Bustle Bit Business
Who wants $29B a year?
The ubiquity of cell phones has not gone unnoticed by anybody, even the stodgy old banker down at your local branch (though he merely finds his daughter’s monthly texting charges aggravating). Even the most primitive of modern cell phones is a small computer with wireless data capabilities. With cell phone penetration nearing 80% in the United States, and emerging nations adopting cellular as their first telecommunications infrastructure, soon a cell phone will be owned and operated by every homo sapiens and a few lower order mammals as well (cats will not deign to dial themselves … that’s what they keep humans for).

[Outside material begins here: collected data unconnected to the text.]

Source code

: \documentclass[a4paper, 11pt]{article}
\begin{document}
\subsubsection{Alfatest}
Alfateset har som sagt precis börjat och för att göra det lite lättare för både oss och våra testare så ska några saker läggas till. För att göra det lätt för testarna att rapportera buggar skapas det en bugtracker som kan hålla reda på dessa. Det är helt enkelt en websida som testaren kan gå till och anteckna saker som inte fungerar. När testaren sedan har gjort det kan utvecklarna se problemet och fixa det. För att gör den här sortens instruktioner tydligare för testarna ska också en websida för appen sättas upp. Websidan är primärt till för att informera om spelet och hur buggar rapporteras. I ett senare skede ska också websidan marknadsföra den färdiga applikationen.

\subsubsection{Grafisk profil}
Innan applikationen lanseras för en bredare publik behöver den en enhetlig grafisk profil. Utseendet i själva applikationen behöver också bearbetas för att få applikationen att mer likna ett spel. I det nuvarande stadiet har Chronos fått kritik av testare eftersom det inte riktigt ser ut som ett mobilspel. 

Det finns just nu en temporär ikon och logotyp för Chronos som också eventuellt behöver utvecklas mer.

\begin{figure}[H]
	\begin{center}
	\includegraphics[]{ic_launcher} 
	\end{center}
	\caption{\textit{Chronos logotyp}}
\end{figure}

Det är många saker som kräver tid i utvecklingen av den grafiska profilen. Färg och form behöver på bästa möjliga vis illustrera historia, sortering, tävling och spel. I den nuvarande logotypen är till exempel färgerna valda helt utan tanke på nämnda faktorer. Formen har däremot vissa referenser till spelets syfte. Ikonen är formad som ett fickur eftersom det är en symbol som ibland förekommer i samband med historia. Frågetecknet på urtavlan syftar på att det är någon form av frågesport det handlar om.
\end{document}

Thus, folks who earn a dime from financing a dollar are interested in using any technology to speed payments. In our fast paced modern world, waiting behind someone using an ATM card at Starbucks seems like an incredible waste of time. Hence the rapid move by nearly everyone to engineer Near Field Communication (NFC) payment systems. The credit card companies want to, because they know NFC will eat away at their earnings ($39B between American Express, MasterCard and Visa alone last year). Apple, Google and Nokia want a slice of that too, though instead of the industry standard 2.16%, Apple will likely demand 30% of each transaction.
The math is compelling.
A little more than half of the world’s nearly seven billion people live in industrialized areas, and most have cell phones or are too old/young to enjoy being annoyed at every hour of the day and night. Shortly, 80% of these 3.4 billion industrialized people will have a handset, just like the U.S. Assuming that the average Joe, Jane or Jinjing makes a mere three small transactions each day, and that a single penny was collected for financially facilitating (and expediting) those transactions, there is about $29B to be made by implementing cell phone based payment systems. Much more money is at stake when we get realistic about the number and size of each transaction and the service fee collected for them
That’s not chump change, not even to Eric Schmidt.

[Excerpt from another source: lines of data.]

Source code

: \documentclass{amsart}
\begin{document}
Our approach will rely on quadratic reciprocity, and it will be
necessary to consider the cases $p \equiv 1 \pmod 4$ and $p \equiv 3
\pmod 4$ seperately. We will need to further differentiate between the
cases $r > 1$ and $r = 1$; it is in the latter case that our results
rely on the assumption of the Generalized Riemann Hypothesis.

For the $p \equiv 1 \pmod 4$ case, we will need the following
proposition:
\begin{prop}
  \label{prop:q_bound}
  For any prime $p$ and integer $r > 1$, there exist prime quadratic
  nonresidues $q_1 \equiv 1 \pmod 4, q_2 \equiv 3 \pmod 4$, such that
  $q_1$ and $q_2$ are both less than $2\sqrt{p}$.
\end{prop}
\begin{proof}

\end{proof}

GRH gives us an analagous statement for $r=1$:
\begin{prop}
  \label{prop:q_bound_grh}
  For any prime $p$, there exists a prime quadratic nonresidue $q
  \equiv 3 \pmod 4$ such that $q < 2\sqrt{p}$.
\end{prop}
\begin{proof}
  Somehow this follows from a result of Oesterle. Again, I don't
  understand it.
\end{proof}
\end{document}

Hence every handset and mobile OS maker is racing to engineer, certify and deploy NFC, which allows a payment to be made simply by putting a cell phone near a cash register and authorizing the transaction. No card to swipe, no PIN to enter, no slip to sign, no change to be given back. It is a win-win for everyone involved, which is why each technology and financial business wants first-mover advantage in order to keep everyone else from succeeding.
Which is why Android, again, is an interesting marketing lesson.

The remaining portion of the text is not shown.